Your answer should hold all lines of the entries that include the word "Tailwind".

*Provided records*
____________

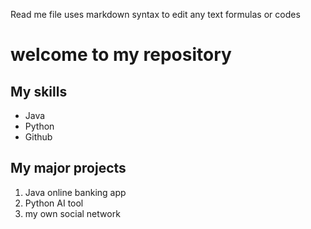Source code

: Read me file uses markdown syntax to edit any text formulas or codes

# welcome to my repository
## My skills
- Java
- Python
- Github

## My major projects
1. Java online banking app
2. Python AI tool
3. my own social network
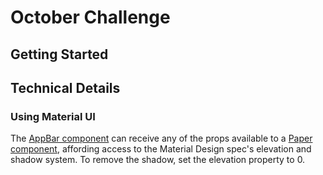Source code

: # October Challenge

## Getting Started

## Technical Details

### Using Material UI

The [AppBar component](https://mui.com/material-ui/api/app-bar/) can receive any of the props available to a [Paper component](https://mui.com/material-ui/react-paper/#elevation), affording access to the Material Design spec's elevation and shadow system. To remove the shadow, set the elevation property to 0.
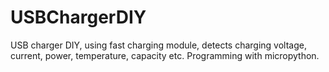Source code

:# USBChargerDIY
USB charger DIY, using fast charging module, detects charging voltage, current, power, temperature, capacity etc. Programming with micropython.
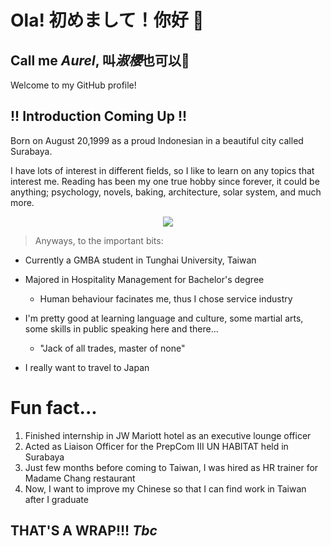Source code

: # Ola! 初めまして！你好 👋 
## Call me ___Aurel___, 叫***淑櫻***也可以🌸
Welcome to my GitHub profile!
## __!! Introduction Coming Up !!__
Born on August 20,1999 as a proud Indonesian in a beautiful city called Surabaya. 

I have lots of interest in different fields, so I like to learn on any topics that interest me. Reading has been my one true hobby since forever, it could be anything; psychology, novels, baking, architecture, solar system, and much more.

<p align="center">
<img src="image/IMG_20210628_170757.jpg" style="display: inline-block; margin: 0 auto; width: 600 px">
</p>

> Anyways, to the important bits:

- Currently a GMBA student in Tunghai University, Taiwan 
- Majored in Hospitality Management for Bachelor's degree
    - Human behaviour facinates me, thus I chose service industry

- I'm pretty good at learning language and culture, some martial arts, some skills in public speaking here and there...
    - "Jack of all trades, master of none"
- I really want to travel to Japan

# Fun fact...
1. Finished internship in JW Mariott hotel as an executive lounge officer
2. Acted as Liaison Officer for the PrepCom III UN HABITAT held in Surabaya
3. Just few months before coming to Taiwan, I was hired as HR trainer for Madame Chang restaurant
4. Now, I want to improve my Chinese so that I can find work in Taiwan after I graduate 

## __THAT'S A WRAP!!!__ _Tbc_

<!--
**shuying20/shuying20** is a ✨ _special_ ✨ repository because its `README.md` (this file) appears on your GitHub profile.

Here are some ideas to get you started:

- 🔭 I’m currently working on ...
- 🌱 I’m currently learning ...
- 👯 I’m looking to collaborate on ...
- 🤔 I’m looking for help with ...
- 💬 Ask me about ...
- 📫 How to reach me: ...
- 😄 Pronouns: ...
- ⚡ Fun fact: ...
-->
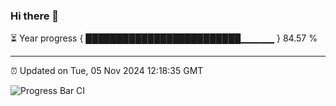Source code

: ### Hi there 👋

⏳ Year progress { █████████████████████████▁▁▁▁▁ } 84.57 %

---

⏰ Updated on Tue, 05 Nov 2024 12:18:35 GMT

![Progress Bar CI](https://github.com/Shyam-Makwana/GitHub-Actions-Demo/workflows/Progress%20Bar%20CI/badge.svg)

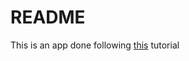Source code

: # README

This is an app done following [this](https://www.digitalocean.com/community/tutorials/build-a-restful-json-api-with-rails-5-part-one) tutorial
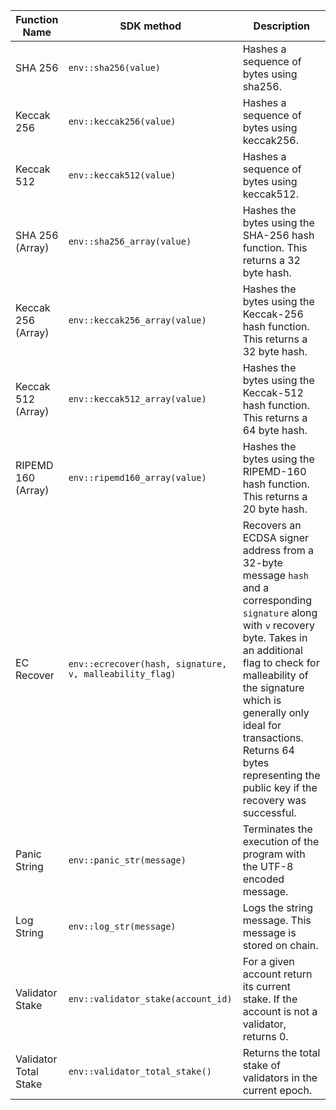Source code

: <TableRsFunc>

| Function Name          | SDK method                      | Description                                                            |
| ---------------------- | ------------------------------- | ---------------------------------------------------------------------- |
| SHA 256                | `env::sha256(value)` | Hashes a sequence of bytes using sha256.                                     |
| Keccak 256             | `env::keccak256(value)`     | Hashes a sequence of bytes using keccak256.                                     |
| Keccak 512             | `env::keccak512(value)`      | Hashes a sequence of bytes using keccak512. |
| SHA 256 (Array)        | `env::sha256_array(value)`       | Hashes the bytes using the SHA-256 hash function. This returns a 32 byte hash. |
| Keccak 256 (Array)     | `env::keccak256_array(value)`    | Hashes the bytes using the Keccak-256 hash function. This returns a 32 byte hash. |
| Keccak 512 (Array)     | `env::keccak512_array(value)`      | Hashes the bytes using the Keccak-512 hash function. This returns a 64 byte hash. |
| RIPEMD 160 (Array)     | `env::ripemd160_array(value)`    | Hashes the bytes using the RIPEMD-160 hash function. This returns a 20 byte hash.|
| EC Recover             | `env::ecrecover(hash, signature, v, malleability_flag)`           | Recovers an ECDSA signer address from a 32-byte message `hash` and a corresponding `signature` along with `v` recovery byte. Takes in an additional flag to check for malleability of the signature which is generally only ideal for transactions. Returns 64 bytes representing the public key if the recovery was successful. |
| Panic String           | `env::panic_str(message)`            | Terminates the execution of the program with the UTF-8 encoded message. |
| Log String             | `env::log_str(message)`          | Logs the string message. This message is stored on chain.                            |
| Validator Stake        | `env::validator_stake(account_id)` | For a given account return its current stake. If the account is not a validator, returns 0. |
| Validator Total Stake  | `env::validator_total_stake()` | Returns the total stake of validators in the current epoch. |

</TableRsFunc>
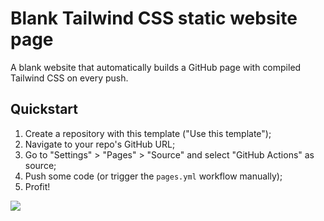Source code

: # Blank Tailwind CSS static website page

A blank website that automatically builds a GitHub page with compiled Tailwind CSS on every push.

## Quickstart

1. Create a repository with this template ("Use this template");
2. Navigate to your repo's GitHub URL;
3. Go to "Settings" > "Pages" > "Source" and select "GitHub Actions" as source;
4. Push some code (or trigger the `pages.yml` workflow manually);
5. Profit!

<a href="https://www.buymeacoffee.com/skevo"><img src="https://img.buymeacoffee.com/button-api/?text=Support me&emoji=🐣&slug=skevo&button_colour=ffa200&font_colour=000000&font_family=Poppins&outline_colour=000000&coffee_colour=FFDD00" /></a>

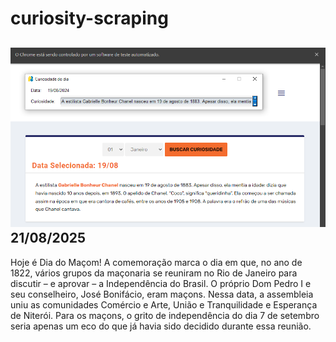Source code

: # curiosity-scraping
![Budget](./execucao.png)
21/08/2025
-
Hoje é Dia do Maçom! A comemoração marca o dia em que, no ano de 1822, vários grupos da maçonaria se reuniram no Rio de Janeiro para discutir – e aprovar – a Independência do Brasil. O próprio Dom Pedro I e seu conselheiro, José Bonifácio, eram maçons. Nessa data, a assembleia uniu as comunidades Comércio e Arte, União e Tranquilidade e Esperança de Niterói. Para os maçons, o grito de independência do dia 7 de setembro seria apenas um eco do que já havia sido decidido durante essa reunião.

____________

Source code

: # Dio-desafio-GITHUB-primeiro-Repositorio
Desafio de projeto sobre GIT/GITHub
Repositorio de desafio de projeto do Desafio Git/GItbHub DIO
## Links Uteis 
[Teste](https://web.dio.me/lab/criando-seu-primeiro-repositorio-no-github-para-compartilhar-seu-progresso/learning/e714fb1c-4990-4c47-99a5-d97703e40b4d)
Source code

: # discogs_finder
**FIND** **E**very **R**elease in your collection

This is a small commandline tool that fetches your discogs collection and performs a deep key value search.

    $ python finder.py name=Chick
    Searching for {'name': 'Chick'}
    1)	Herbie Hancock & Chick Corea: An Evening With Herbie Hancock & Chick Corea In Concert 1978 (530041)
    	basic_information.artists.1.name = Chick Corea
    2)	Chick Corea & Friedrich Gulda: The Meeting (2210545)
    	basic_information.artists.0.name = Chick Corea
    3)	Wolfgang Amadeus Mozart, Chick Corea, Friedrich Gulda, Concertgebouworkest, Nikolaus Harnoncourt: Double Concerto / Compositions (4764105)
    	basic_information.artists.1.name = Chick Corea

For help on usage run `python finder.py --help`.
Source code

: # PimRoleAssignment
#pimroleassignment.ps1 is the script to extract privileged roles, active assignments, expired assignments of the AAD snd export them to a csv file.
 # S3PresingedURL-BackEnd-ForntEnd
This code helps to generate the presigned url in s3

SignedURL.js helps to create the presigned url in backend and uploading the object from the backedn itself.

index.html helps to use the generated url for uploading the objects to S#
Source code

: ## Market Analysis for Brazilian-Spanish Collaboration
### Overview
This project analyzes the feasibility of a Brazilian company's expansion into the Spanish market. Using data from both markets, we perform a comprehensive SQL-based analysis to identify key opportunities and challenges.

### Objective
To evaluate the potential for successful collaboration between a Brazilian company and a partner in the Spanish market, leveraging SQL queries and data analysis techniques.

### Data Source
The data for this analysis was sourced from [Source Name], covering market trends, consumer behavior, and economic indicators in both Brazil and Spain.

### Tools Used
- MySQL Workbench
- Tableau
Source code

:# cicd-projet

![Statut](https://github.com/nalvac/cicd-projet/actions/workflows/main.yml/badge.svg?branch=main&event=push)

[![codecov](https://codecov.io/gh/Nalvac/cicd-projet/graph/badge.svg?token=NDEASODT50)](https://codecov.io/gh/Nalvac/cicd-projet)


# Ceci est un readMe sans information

____________

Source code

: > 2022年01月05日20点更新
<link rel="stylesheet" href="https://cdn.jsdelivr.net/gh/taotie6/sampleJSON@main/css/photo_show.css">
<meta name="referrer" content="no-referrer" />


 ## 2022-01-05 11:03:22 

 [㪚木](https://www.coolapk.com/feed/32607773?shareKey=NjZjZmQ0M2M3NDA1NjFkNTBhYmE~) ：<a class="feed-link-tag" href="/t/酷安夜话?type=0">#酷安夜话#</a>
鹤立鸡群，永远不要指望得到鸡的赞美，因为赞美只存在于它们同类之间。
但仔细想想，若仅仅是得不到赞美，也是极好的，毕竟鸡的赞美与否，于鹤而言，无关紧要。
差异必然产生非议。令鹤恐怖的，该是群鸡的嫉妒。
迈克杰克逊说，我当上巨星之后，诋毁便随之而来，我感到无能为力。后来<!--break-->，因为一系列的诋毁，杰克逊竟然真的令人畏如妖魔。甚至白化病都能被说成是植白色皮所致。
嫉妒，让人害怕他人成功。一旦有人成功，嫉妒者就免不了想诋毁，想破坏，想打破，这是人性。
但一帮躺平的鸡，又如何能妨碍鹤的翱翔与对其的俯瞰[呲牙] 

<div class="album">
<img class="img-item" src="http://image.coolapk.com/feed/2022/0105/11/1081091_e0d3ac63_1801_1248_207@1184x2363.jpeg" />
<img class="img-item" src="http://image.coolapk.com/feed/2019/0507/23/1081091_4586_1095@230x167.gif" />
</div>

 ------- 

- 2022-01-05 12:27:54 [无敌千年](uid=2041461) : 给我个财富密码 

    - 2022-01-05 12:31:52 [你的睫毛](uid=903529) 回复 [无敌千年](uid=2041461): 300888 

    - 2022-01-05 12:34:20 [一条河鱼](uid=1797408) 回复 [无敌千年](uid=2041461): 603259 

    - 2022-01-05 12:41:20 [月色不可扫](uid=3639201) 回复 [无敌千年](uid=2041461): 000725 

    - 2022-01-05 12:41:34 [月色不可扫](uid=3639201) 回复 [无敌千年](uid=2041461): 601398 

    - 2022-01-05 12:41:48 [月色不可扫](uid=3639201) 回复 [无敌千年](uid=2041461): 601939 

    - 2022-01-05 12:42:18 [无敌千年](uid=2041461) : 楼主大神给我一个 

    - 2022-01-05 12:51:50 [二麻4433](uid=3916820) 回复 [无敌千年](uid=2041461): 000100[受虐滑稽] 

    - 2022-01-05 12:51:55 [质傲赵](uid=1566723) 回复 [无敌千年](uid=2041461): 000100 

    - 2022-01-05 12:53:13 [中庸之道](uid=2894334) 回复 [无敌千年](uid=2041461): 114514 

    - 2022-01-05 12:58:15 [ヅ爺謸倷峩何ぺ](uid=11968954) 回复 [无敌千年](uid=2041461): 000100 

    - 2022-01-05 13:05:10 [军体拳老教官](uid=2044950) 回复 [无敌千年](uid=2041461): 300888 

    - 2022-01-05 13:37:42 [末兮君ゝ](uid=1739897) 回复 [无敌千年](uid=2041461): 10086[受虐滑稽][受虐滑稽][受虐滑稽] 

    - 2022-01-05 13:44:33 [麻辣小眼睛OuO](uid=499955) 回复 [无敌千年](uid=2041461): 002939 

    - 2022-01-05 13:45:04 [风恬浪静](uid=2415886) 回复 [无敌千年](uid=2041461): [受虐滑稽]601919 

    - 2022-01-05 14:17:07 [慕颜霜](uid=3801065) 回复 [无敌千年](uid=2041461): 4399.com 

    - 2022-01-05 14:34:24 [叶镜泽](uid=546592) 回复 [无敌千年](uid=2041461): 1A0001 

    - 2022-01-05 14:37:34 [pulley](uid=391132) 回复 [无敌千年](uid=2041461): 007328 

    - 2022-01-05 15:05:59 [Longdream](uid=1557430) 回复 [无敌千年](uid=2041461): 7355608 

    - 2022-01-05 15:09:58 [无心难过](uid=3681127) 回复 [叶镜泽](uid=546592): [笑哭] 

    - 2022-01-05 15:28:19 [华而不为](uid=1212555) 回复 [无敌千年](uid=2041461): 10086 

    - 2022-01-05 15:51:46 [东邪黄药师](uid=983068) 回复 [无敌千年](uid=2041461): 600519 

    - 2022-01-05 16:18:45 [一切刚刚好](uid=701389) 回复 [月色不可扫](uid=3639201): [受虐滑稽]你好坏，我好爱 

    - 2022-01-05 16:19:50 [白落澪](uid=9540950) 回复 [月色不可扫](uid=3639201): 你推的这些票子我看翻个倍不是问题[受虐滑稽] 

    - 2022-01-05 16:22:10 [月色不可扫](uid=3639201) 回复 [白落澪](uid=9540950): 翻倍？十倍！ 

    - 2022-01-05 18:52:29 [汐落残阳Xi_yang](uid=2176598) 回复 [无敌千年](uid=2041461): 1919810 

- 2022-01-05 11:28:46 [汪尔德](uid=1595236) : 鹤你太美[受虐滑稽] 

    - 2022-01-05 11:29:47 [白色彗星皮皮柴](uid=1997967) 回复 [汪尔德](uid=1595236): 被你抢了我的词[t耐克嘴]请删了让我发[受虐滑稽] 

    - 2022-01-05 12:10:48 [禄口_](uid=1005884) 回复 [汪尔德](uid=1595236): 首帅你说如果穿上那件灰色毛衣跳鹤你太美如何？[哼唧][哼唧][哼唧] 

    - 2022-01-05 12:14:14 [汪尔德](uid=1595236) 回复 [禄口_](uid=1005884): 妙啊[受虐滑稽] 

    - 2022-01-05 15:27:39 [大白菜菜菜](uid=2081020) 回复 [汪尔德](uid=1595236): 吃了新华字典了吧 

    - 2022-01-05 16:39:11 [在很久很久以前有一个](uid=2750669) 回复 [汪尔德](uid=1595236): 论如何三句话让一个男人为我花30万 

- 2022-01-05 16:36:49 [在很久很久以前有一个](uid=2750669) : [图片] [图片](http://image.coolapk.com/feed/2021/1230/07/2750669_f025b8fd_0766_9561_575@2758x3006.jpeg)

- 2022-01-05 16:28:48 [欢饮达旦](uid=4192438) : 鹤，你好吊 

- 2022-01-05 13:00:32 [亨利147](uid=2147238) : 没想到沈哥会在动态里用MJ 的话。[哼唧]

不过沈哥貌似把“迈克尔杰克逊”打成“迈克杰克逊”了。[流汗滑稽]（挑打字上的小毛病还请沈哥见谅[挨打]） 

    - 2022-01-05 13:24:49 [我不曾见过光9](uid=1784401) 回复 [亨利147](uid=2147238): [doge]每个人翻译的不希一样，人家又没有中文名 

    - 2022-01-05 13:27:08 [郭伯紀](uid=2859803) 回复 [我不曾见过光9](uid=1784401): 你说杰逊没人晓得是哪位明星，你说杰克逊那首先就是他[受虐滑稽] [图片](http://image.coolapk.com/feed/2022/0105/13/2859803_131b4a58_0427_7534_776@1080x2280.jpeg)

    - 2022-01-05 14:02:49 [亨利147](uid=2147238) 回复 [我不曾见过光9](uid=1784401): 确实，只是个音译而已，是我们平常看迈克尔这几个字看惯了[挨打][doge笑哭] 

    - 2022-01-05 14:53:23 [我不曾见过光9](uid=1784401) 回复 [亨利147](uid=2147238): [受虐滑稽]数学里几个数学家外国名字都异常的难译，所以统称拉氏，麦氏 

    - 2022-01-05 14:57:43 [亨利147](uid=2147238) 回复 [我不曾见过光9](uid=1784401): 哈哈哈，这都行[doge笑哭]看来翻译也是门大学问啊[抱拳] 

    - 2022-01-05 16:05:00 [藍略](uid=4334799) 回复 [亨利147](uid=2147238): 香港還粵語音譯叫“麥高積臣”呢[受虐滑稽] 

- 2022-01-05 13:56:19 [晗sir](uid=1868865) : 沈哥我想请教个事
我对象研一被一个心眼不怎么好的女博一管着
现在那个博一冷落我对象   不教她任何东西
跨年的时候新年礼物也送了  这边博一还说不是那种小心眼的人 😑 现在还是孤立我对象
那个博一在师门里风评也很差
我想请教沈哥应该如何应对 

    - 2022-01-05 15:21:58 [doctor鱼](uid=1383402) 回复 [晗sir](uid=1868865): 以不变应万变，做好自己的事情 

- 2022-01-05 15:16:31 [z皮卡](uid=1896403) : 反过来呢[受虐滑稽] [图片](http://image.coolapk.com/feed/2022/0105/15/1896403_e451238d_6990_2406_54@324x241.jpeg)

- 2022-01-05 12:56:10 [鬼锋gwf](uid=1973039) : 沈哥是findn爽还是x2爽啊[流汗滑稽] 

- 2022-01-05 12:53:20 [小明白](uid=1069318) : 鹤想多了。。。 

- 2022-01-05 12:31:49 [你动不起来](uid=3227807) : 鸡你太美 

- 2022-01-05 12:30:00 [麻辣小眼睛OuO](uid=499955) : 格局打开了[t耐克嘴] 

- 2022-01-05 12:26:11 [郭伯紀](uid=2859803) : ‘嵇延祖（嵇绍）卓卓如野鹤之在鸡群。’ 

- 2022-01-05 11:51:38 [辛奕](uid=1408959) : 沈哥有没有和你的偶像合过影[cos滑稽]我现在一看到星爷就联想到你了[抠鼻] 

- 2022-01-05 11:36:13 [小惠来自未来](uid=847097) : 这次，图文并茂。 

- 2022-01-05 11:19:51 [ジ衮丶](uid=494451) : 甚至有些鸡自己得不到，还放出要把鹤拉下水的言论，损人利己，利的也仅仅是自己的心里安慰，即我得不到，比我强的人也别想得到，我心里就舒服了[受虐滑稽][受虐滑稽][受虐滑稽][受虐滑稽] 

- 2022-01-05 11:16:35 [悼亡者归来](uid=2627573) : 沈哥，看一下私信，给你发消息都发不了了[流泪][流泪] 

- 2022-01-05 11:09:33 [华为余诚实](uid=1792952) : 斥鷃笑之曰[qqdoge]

____________

*Final answer*
: # Blank Tailwind CSS static website page
A blank website that automatically builds a GitHub page with compiled Tailwind CSS on every push.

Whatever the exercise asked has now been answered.